W opublikowanym w sobotę wywiadzie dla "Neue Osnabruecker Zeitung" Tusk zażądał, by w obliczu kryzysu na Kaukazie ponownie przeanalizowano projekt rosyjsko-niemieckiego gazociągu.

Niemiecki rząd nie widzi jednak potrzeby otwierania na nowo debaty na temat Gazociągu Północnego. "Stanowisko kanclerz Angeli Merkel nie zmieniło się. Gazociąg Północny to projekt gospodarczy" - powiedział rzecznik rządu w Berlinie Thomas Steg.

"Wydarzenia ostatnich miesięcy pokazują wyraźnie, że Polska ma rację, stawiając wielki znak zapytania nad sensem Gazociągu Północnego - z punktu widzenia interesów całej Europy" - powiedział premier dziś na konferencji prasowej w Gołdapi.

"Decyzja o budowie Gazociągu spotyka się z coraz większym sceptycyzmem w Europie"

Jak ocenił, jego rząd nie jest "tak zupełnie bezradny", kiedy w Europie dyskutuje się o solidarności energetycznej. "Niemcy zaczynają rozumieć, że samo poczęcie tej idei (Gazociągu Północnego) było w grzechu" - podkreślił Tusk.
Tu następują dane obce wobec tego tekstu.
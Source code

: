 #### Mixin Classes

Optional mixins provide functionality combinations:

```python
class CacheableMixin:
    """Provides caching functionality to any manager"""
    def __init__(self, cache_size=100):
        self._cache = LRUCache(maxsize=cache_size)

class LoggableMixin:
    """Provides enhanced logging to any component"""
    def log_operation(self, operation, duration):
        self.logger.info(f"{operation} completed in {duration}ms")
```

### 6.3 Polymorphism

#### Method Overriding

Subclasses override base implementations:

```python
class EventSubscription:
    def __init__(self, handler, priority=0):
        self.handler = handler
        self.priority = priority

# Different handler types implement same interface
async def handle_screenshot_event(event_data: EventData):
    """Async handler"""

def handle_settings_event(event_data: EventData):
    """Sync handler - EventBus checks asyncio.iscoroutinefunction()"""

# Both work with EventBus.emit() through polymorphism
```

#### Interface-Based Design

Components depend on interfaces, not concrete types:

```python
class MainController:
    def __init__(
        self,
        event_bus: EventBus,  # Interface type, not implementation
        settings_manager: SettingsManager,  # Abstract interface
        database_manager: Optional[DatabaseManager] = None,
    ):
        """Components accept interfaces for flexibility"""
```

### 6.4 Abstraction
Jego zdaniem, decyzja o budowie Gazociągu spotyka się z coraz większym sceptycyzmem w Europie.

"Z całą pewnością każde państwo europejskie, które chce być wiarygodne wewnątrz Unii nie może lekceważyć problemu solidarności energetycznej. Niemcy z całą pewnością stoją przed poważnym egzaminem i mam nadzieję, że zdadzą ten egzamin" - powiedział Tusk.